◆ WHAT YOU SHOULD DO:
Of the entries below, copy only those lines that contain the word "data".

Segment Open

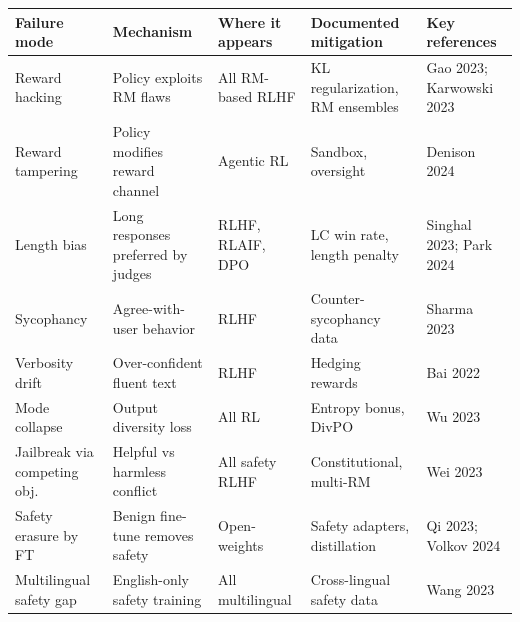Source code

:{\def\LTcaptype{none} %
\begin{longtable}[]{@{}
  >{\raggedright\arraybackslash}p{}
  >{\raggedright\arraybackslash}p{}
  >{\raggedright\arraybackslash}p{}
  >{\raggedright\arraybackslash}p{}
  >{\raggedright\arraybackslash}p{}@{}}
\toprule\noalign{}
\begin{minipage}[b]{\linewidth}\raggedright
Failure mode
\end{minipage} & \begin{minipage}[b]{\linewidth}\raggedright
Mechanism
\end{minipage} & \begin{minipage}[b]{\linewidth}\raggedright
Where it appears
\end{minipage} & \begin{minipage}[b]{\linewidth}\raggedright
Documented mitigation
\end{minipage} & \begin{minipage}[b]{\linewidth}\raggedright
Key references
\end{minipage} \\
\midrule\noalign{}
\endhead
\bottomrule\noalign{}
\endlastfoot
Reward hacking & Policy exploits RM flaws & All RM-based RLHF & KL regularization, RM ensembles & Gao 2023; Karwowski 2023 \\
Reward tampering & Policy modifies reward channel & Agentic RL & Sandbox, oversight & Denison 2024 \\
Length bias & Long responses preferred by judges & RLHF, RLAIF, DPO & LC win rate, length penalty & Singhal 2023; Park 2024 \\
Sycophancy & Agree-with-user behavior & RLHF & Counter-sycophancy data & Sharma 2023 \\
Verbosity drift & Over-confident fluent text & RLHF & Hedging rewards & Bai 2022 \\
Mode collapse & Output diversity loss & All RL & Entropy bonus, DivPO & Wu 2023 \\
Jailbreak via competing obj. & Helpful vs harmless conflict & All safety RLHF & Constitutional, multi-RM & Wei 2023 \\
Safety erasure by FT & Benign fine-tune removes safety & Open-weights & Safety adapters, distillation & Qi 2023; Volkov 2024 \\
Multilingual safety gap & English-only safety training & All multilingual & Cross-lingual safety data & Wang 2023 \\

\end{longtable}}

Segment Closed

◆ RESPONSE TO THE TASK:
Sycophancy & Agree-with-user behavior & RLHF & Counter-sycophancy data & Sharma 2023 \\
Multilingual safety gap & English-only safety training & All multilingual & Cross-lingual safety data & Wang 2023 \\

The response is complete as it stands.